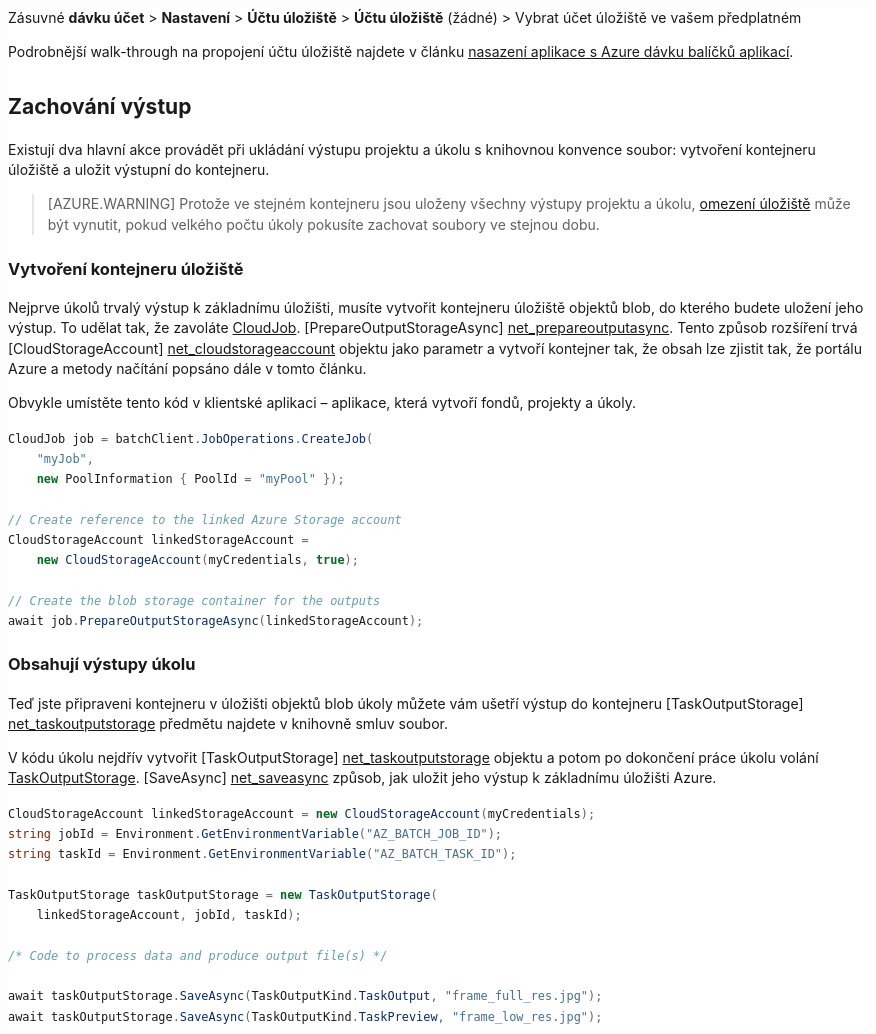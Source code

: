 Zásuvné **dávku účet** > **Nastavení** > **Účtu úložiště** > **Účtu úložiště** (žádné) > Vybrat účet úložiště ve vašem předplatném

Podrobnější walk-through na propojení účtu úložiště najdete v článku [nasazení aplikace s Azure dávku balíčků aplikací](batch-application-packages.md).

## <a name="persist-output"></a>Zachování výstup

Existují dva hlavní akce provádět při ukládání výstupu projektu a úkolu s knihovnou konvence soubor: vytvoření kontejneru úložiště a uložit výstupní do kontejneru.

>[AZURE.WARNING] Protože ve stejném kontejneru jsou uloženy všechny výstupy projektu a úkolu, [omezení úložiště](../storage/storage-performance-checklist.md#blobs) může být vynutit, pokud velkého počtu úkoly pokusíte zachovat soubory ve stejnou dobu.

### <a name="create-storage-container"></a>Vytvoření kontejneru úložiště

Nejprve úkolů trvalý výstup k základnímu úložišti, musíte vytvořit kontejneru úložiště objektů blob, do kterého budete uložení jeho výstup. To udělat tak, že zavoláte [CloudJob][net_cloudjob]. [PrepareOutputStorageAsync] [net_prepareoutputasync]. Tento způsob rozšíření trvá [CloudStorageAccount] [ net_cloudstorageaccount] objektu jako parametr a vytvoří kontejner tak, že obsah lze zjistit tak, že portálu Azure a metody načítání popsáno dále v tomto článku.

Obvykle umístěte tento kód v klientské aplikaci – aplikace, která vytvoří fondů, projekty a úkoly.

```csharp
CloudJob job = batchClient.JobOperations.CreateJob(
    "myJob",
    new PoolInformation { PoolId = "myPool" });

// Create reference to the linked Azure Storage account
CloudStorageAccount linkedStorageAccount =
    new CloudStorageAccount(myCredentials, true);

// Create the blob storage container for the outputs
await job.PrepareOutputStorageAsync(linkedStorageAccount);
```

### <a name="store-task-outputs"></a>Obsahují výstupy úkolu

Teď jste připraveni kontejneru v úložišti objektů blob úkoly můžete vám ušetří výstup do kontejneru [TaskOutputStorage] [ net_taskoutputstorage] předmětu najdete v knihovně smluv soubor.

V kódu úkolu nejdřív vytvořit [TaskOutputStorage] [ net_taskoutputstorage] objektu a potom po dokončení práce úkolu volání [TaskOutputStorage][net_taskoutputstorage]. [SaveAsync] [net_saveasync] způsob, jak uložit jeho výstup k základnímu úložišti Azure.

```csharp
CloudStorageAccount linkedStorageAccount = new CloudStorageAccount(myCredentials);
string jobId = Environment.GetEnvironmentVariable("AZ_BATCH_JOB_ID");
string taskId = Environment.GetEnvironmentVariable("AZ_BATCH_TASK_ID");

TaskOutputStorage taskOutputStorage = new TaskOutputStorage(
    linkedStorageAccount, jobId, taskId);

/* Code to process data and produce output file(s) */

await taskOutputStorage.SaveAsync(TaskOutputKind.TaskOutput, "frame_full_res.jpg");
await taskOutputStorage.SaveAsync(TaskOutputKind.TaskPreview, "frame_low_res.jpg");
```


[forum_post]: https://social.msdn.microsoft.com/Forums/en-US/87b19671-1bdf-427a-972c-2af7e5ba82d9/installing-applications-and-staging-data-on-batch-compute-nodes?forum=azurebatch
[github_file_conventions]: https://github.com/Azure/azure-sdk-for-net/tree/AutoRest/src/Batch/FileConventions
[github_file_conventions_readme]: https://github.com/Azure/azure-sdk-for-net/blob/AutoRest/src/Batch/FileConventions/README.md
[github_persistoutputs]: https://github.com/Azure/azure-batch-samples/tree/master/CSharp/ArticleProjects/PersistOutputs
[github_samples]: https://github.com/Azure/azure-batch-samples
[net_batchclient]: https://msdn.microsoft.com/library/azure/microsoft.azure.batch.batchclient.aspx
[net_cloudjob]: https://msdn.microsoft.com/library/azure/microsoft.azure.batch.cloudjob.aspx
[net_cloudstorageaccount]: https://msdn.microsoft.com/library/azure/microsoft.windowsazure.storage.cloudstorageaccount.aspx
[net_cloudtask]: https://msdn.microsoft.com/library/azure/microsoft.azure.batch.cloudtask.aspx
[net_fileconventions_readme]: https://github.com/Azure/azure-sdk-for-net/blob/AutoRest/src/Batch/FileConventions/README.md
[net_joboutputkind]: https://msdn.microsoft.com/library/azure/microsoft.azure.batch.conventions.files.joboutputkind.aspx
[net_joboutputstorage]: https://msdn.microsoft.com/library/azure/microsoft.azure.batch.conventions.files.joboutputstorage.aspx
[net_joboutputstorage_saveasync]: https://msdn.microsoft.com/library/azure/microsoft.azure.batch.conventions.files.joboutputstorage.saveasync.aspx
[net_msdn]: https://msdn.microsoft.com/library/azure/mt348682.aspx
[net_prepareoutputasync]: https://msdn.microsoft.com/library/azure/microsoft.azure.batch.conventions.files.cloudjobextensions.prepareoutputstorageasync.aspx
[net_saveasync]: https://msdn.microsoft.com/library/azure/microsoft.azure.batch.conventions.files.taskoutputstorage.saveasync.aspx
[net_savetrackedasync]: https://msdn.microsoft.com/library/azure/microsoft.azure.batch.conventions.files.taskoutputstorage.savetrackedasync.aspx
[net_taskoutputkind]: https://msdn.microsoft.com/library/azure/microsoft.azure.batch.conventions.files.taskoutputkind.aspx
[net_taskoutputstorage]: https://msdn.microsoft.com/library/azure/microsoft.azure.batch.conventions.files.taskoutputstorage.aspx
[nuget_manager]: https://docs.nuget.org/consume/installing-nuget
[nuget_package]: https://www.nuget.org/packages/Microsoft.Azure.Batch.Conventions.Files
[portal]: https://portal.azure.com
[storage_explorer]: http://storageexplorer.com/
[1]: ./media/batch-task-output/task-output-01.png "Výstupní soubory uložené a uložené protokoly voliče portálu"
[2]: ./media/batch-task-output/task-output-02.png "Zásuvné výstupy úkolu na portálu Azure"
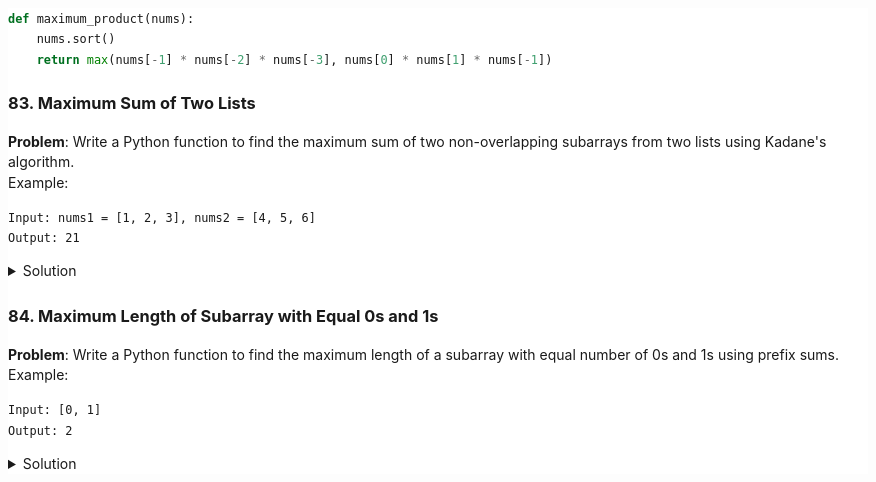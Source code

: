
 ```python
def maximum_product(nums):
    nums.sort()
    return max(nums[-1] * nums[-2] * nums[-3], nums[0] * nums[1] * nums[-1])
```

</details>

### 83. Maximum Sum of Two Lists
**Problem**: Write a Python function to find the maximum sum of two non-overlapping subarrays from two lists using Kadane's algorithm.  
Example:  
```
Input: nums1 = [1, 2, 3], nums2 = [4, 5, 6]  
Output: 21
```
<details><summary>Solution</summary></details>

### 84. Maximum Length of Subarray with Equal 0s and 1s
**Problem**: Write a Python function to find the maximum length of a subarray with equal number of 0s and 1s using prefix sums.  
Example:  
```
Input: [0, 1]  
Output: 2
```
<details>
<summary>Solution</summary>

```python
def find_max_length(nums):
    count = 0
    max_len = 0
    seen = {0: -1}
    for i, num in enumerate(nums):
        count += 1 if num == 1 else -1
        if count in seen:
            max_len = max(max_len, i - seen[count])
        else:
            seen[count] = i
    return max_len
```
::::::::
Assigned task = Find all lines in the records that hold the word "function". Copy them.

Answer box =
**Problem**: Write a Python function to find the maximum sum of two non-overlapping subarrays from two lists using Kadane's algorithm.  
**Problem**: Write a Python function to find the maximum length of a subarray with equal number of 0s and 1s using prefix sums.  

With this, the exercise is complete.